Before we discuss my spreadsheet exploration methods, let's discuss some more ordinary methods that I see in common use today.

Look at every spreadsheet

As a baseline, one approach is to look manually at every cell in many spreadsheets. This takes a long time, but it is feasible in some situations.

Use standard metaformats

Many groups develop domain-specific metaformats for expressing a very specific sort of data. For example, JSON API is a metaformat for expressing the response of a database query on the web [4], Data Packages is a metaformat for expressing metadata about a dataset [17], and KML is a metaformat for expressing annotations of geographic maps [19].

Agreement on format and metaformat makes it faster and easier to inspect individual files. On the other hand, it does not alleviate the need to acquire lots of different files and to at least glance at them. We spend less time manually inspecting each dataset, but we must still manually inspect lots of dataset.

The same sort of thing happens when data publishers provide graphs of each individual dataset. When we provide some graphs of a dataset rather than simply the standard data file, we are trying to make it easier for people to understand that particular dataset, rather than trying to focus them on a particular subset of datasets.

Provide good metadata

Data may be easier to find if we catalog our data well and adhere to certain data quality standards. With this reasoning, many "open data" guidelines provide direction as to how a person or organization with lots of datasets might allow other people to use them [16,1,18,13,15].

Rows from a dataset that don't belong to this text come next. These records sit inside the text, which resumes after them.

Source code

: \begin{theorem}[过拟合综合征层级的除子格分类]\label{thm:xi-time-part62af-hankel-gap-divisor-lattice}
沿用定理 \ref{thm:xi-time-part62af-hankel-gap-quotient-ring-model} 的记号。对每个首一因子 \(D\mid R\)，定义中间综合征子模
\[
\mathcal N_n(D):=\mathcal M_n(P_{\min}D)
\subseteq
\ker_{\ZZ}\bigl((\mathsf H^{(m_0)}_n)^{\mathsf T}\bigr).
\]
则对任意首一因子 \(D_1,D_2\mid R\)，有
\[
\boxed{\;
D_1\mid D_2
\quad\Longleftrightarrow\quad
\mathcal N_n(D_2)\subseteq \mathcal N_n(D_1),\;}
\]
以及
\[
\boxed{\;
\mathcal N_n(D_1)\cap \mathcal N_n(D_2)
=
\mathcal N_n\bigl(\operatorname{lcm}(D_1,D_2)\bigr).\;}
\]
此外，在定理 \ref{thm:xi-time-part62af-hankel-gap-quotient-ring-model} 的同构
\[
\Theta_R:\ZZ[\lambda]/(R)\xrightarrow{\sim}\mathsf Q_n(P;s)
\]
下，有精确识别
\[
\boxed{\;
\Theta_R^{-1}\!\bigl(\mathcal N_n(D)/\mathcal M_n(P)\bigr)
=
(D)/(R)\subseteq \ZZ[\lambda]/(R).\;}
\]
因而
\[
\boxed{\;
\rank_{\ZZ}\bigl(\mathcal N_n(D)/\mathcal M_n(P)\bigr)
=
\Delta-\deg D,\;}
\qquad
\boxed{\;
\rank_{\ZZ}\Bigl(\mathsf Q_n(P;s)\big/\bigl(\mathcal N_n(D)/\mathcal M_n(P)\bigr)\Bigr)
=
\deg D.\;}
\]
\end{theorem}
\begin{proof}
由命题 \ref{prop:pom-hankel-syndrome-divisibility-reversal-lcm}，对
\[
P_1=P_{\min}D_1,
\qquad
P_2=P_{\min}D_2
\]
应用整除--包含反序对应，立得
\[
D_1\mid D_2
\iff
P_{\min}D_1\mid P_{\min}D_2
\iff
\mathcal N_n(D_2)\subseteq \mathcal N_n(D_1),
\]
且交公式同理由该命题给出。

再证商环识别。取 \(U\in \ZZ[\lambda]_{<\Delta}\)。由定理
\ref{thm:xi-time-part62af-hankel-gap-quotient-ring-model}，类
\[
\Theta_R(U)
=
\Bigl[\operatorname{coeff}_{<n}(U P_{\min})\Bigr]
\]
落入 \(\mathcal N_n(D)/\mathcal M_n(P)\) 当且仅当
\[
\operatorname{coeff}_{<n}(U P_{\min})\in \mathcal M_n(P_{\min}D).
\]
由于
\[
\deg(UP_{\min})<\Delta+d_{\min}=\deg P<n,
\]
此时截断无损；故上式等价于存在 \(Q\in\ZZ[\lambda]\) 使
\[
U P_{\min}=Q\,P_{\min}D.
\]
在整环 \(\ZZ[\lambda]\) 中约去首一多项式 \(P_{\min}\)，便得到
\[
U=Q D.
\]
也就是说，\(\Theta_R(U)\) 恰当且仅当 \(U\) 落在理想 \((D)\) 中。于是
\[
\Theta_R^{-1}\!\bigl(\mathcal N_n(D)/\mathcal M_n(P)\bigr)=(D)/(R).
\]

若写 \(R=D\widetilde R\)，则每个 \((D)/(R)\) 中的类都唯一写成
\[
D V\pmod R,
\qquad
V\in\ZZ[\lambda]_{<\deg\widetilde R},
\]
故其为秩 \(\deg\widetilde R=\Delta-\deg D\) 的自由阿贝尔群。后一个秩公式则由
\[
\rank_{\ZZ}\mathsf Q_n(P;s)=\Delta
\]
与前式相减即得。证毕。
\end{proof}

At a basic level, these guidelines suggest that data should be available on the internet and under a free license; at the other end of the spectrum, guidelines suggest that data be in standard formats accompanied with particular metadata.

Datasets can be a joy to work with when these data quality guidelines are followed, but this requires much upfront work by the publishers of the data.

Asking people

In practice, I find that people learn what's in a spreadsheet through word of mouth, even if the data are already published on the internet in standard formats with good metadata.

Amanda Hickman teaches journalism and keeps a list of data sources for her students [3].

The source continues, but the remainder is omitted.